## Task statement
Up to and including the line that contains "- 📫 You can", repeat the entries below exactly from the first line on. Do not carry over any pictures.

--- Records for this exercise Enclosed Below ---

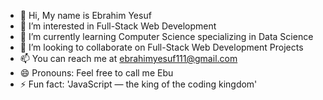 - 👋 Hi, My name is Ebrahim Yesuf
- 👀 I’m interested in Full-Stack Web Development 
- 🌱 I’m currently learning Computer Science specializing in Data Science
- 💞️ I’m looking to collaborate on Full-Stack Web Development Projects 
- 📫 You can reach me at ebrahimyesuf111@gmail.com
- 😄 Pronouns: Feel free to call me Ebu
- ⚡ Fun fact: 'JavaScript — the king of the coding kingdom'

<!---
Ebrahim-YZ/Ebrahim-YZ is a ✨ special ✨ repository because its `README.md` (this file) appears on your GitHub profile.
You can click the Preview link to take a look at your changes.
--->
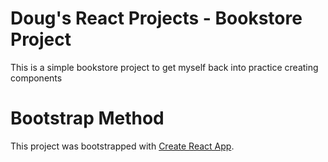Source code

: # Doug's React Projects - Bookstore Project

This is a simple bookstore project to get myself back into practice creating components

# Bootstrap Method

This project was bootstrapped with [Create React App](https://github.com/facebook/create-react-app).

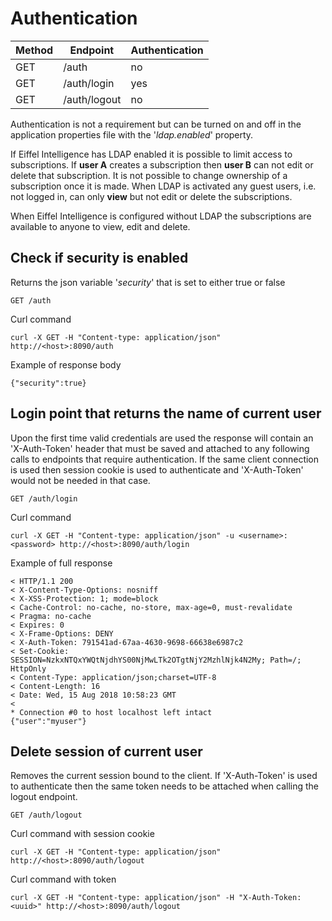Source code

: # Authentication

|Method|Endpoint         |Authentication|
|------|-----------------|--------------|
|GET   |/auth            |no            |
|GET   |/auth/login      |yes           |
|GET   |/auth/logout     |no            |

Authentication is not a requirement but can be turned on and off in the
application properties file with the '_ldap.enabled_' property.

If Eiffel Intelligence has LDAP enabled it is possible to limit access
to subscriptions. If **user A** creates a subscription then **user B**
can not edit or delete that subscription. It is not possible to change
ownership of a subscription once it is made. When LDAP is activated any
guest users, i.e. not logged in, can only **view** but not edit or delete
the subscriptions.

When Eiffel Intelligence is configured without LDAP the subscriptions are
available to anyone to view, edit and delete.

## Check if security is enabled

Returns the json variable '_security_' that is set to either true or false

    GET /auth

Curl command

    curl -X GET -H "Content-type: application/json" http://<host>:8090/auth

Example of response body

    {"security":true}

## Login point that returns the name of current user

Upon the first time valid credentials are used the response will contain an
'X-Auth-Token' header that must be saved and attached to any following calls to
endpoints that require authentication. If the same client connection is used
then session cookie is used to authenticate and 'X-Auth-Token' would not be
needed in that case.

    GET /auth/login

Curl command

    curl -X GET -H "Content-type: application/json" -u <username>:<password> http://<host>:8090/auth/login

Example of full response


    < HTTP/1.1 200
    < X-Content-Type-Options: nosniff
    < X-XSS-Protection: 1; mode=block
    < Cache-Control: no-cache, no-store, max-age=0, must-revalidate
    < Pragma: no-cache
    < Expires: 0
    < X-Frame-Options: DENY
    < X-Auth-Token: 791541ad-67aa-4630-9698-66638e6987c2
    < Set-Cookie: SESSION=NzkxNTQxYWQtNjdhYS00NjMwLTk2OTgtNjY2MzhlNjk4N2My; Path=/; HttpOnly
    < Content-Type: application/json;charset=UTF-8
    < Content-Length: 16
    < Date: Wed, 15 Aug 2018 10:58:23 GMT
    <
    * Connection #0 to host localhost left intact
    {"user":"myuser"}


## Delete session of current user

Removes the current session bound to the client. If 'X-Auth-Token' is used to
authenticate then the same token needs to be attached when calling the logout
endpoint.

    GET /auth/logout

Curl command with session cookie

    curl -X GET -H "Content-type: application/json" http://<host>:8090/auth/logout

Curl command with token

    curl -X GET -H "Content-type: application/json" -H "X-Auth-Token: <uuid>" http://<host>:8090/auth/logout

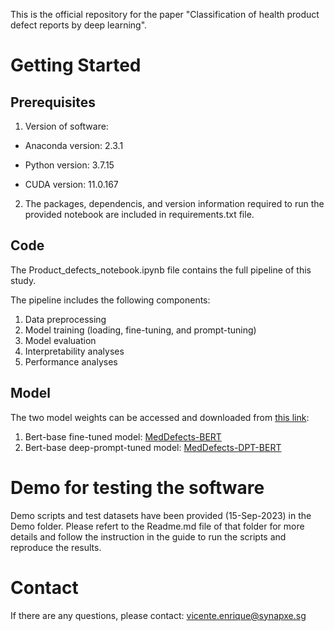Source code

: This is the official repository for the paper "Classification of health product defect reports by deep learning".

# Getting Started

## Prerequisites

1. Version of software:

- Anaconda version: 2.3.1

- Python version: 3.7.15

- CUDA version: 11.0.167

2. The packages, dependencis, and version information required to run the provided notebook are included in requirements.txt file.


## Code

The Product_defects_notebook.ipynb file contains the full pipeline of this study. 

The pipeline includes the following components:
1. Data preprocessing
2. Model training (loading, fine-tuning, and prompt-tuning)
3. Model evaluation
4. Interpretability analyses
5. Performance analyses 


## Model

The two model weights can be accessed and downloaded from [this link](https://drive.google.com/drive/folders/1wqiBd_-5pn3tRm5W27kZlB9wztk41F5U?usp=drive_link):
1. Bert-base fine-tuned model: [MedDefects-BERT](https://drive.google.com/drive/folders/1AI7sttjr67IcwaFA0Z0XHyA8BnSCAOej?usp=drive_link)
2. Bert-base deep-prompt-tuned model: [MedDefects-DPT-BERT](https://drive.google.com/file/d/1bm-D33-vFT0ArKTxsF1hXAsLXDaXNX-U/view?usp=drive_link)


# Demo for testing the software

Demo scripts and test datasets have been provided (15-Sep-2023) in the Demo folder. Please refert to the Readme.md file of that folder for more details and follow the instruction in the guide to run the scripts and reproduce the results.




# Contact
If there are any questions, please contact: vicente.enrique@synapxe.sg
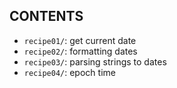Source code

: CONTENTS
---
+ `recipe01/`: get current date
+ `recipe02/`: formatting dates
+ `recipe03/`: parsing strings to dates
+ `recipe04/`: epoch time
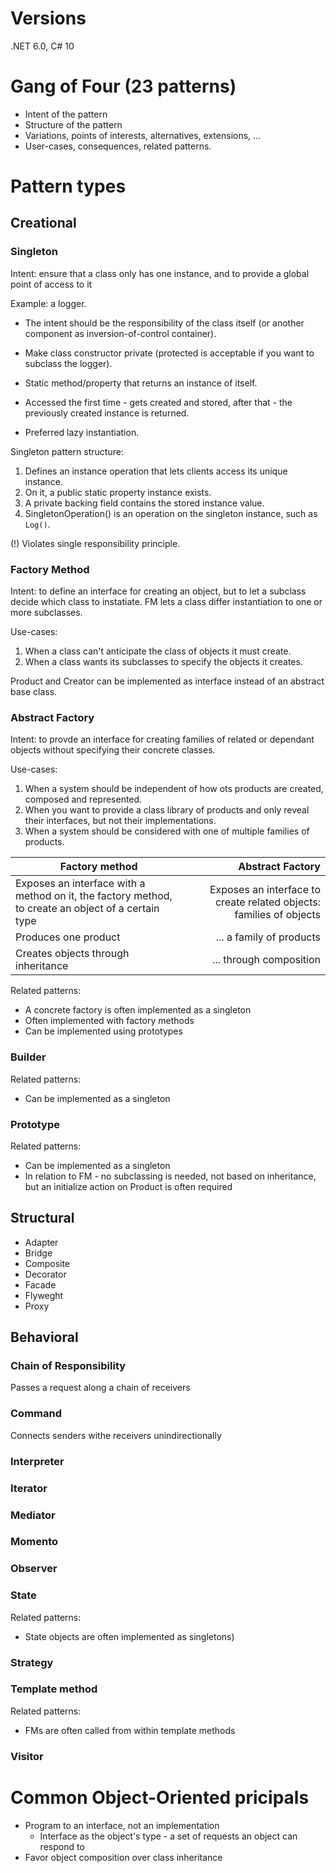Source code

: # Versions
.NET 6.0, C# 10

# Gang of Four (23 patterns)

- Intent of the pattern
- Structure of the pattern
- Variations, points of interests, alternatives, extensions, ...
- User-cases, consequences, related patterns.


# Pattern types
## Creational

### Singleton 
Intent: ensure that a class only has one instance, and to provide a global point of access to it

Example: a logger.

- The intent should be the responsibility of the class itself (or another component as inversion-of-control container).

- Make class constructor private (protected is acceptable if you want to subclass the logger).

- Static method/property that returns an instance of itself.

- Accessed the first time - gets created and stored, after that - the previously created instance is returned.

- Preferred lazy instantiation.

Singleton pattern structure:
1. Defines an instance operation that lets clients access its unique instance.
1. On it, a public static property instance exists.
1. A private backing field contains the stored instance value.
1. SingletonOperation() is an operation on the singleton instance, such as `Log()`.

(!) Violates single responsibility principle.

### Factory Method
Intent: to define an interface for creating an object, but to let a subclass decide which class to instatiate.
FM lets a class differ instantiation to one or more subclasses.

Use-cases: 
1. When a class can't anticipate the class of objects it must create.
1. When a class wants its subclasses to specify the objects it creates.

Product and Creator can be implemented as interface instead of an abstract base class.

### Abstract Factory
Intent: to provde an interface for creating families of related or dependant objects without specifying their concrete classes.

Use-cases:
1. When a system should be independent of how ots products are created, composed and represented.
1. When you want to provide a class library of products and only reveal their interfaces, but not their implementations.
1. When a system should be considered with one of multiple families of products.

| Factory method | Abstract Factory |
|---|---:|
|Exposes an interface with a method on it, the factory method, to create an object of a certain type| Exposes an interface to create related objects: families of objects|
|Produces one product| ... a family of products|
|Creates objects through inheritance | ... through composition|

Related patterns:
* A concrete factory is often implemented as a singleton
* Often implemented with factory methods
* Can be implemented using prototypes


### Builder
Related patterns:
* Can be implemented as a singleton


### Prototype
Related patterns:
* Can be implemented as a singleton
* In relation to FM - no subclassing is needed, not based on inheritance, but an initialize action on Product is often required
  

## Structural
  - Adapter
  - Bridge
  - Composite
  - Decorator
  - Facade
  - Flyweght
  - Proxy

## Behavioral

### Chain of Responsibility

Passes a request along a chain of receivers

### Command
Connects senders withe receivers unindirectionally

### Interpreter
### Iterator
### Mediator
### Momento
### Observer
### State
Related patterns:
* State objects are often implemented as singletons)


### Strategy
### Template method
Related patterns:
* FMs are often called from within template methods


### Visitor


# Common Object-Oriented pricipals
- Program to an interface, not an implementation
  - Interface as the object's type - a set of requests an object can respond to
- Favor object composition over class inheritance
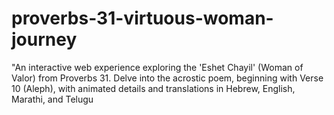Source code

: # proverbs-31-virtuous-woman-journey
"An interactive web experience exploring the 'Eshet Chayil' (Woman of Valor) from Proverbs 31. Delve into the acrostic poem, beginning with Verse 10 (Aleph), with animated details and translations in Hebrew, English, Marathi, and Telugu
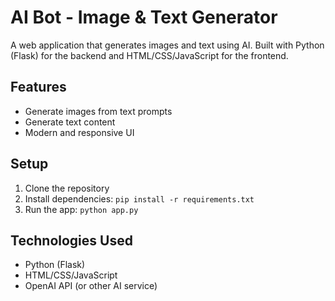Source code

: # AI Bot - Image & Text Generator

A web application that generates images and text using AI. Built with Python (Flask) for the backend and HTML/CSS/JavaScript for the frontend.

## Features
- Generate images from text prompts
- Generate text content
- Modern and responsive UI

## Setup
1. Clone the repository
2. Install dependencies: `pip install -r requirements.txt`
3. Run the app: `python app.py`

## Technologies Used
- Python (Flask)
- HTML/CSS/JavaScript
- OpenAI API (or other AI service)
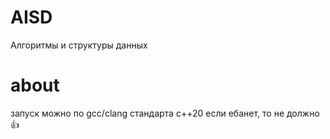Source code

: # AISD
Алгоритмы и структуры данных

# about
запуск можно по gcc/clang стандарта c++20
если ебанет, то не должно 👍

--- End of Enclosed Records for this exercise ---

## Your response
 - 👋 Hi, My name is Ebrahim Yesuf
- 👀 I’m interested in Full-Stack Web Development 
- 🌱 I’m currently learning Computer Science specializing in Data Science
- 💞️ I’m looking to collaborate on Full-Stack Web Development Projects 
- 📫 You can reach me at ebrahimyesuf111@gmail.com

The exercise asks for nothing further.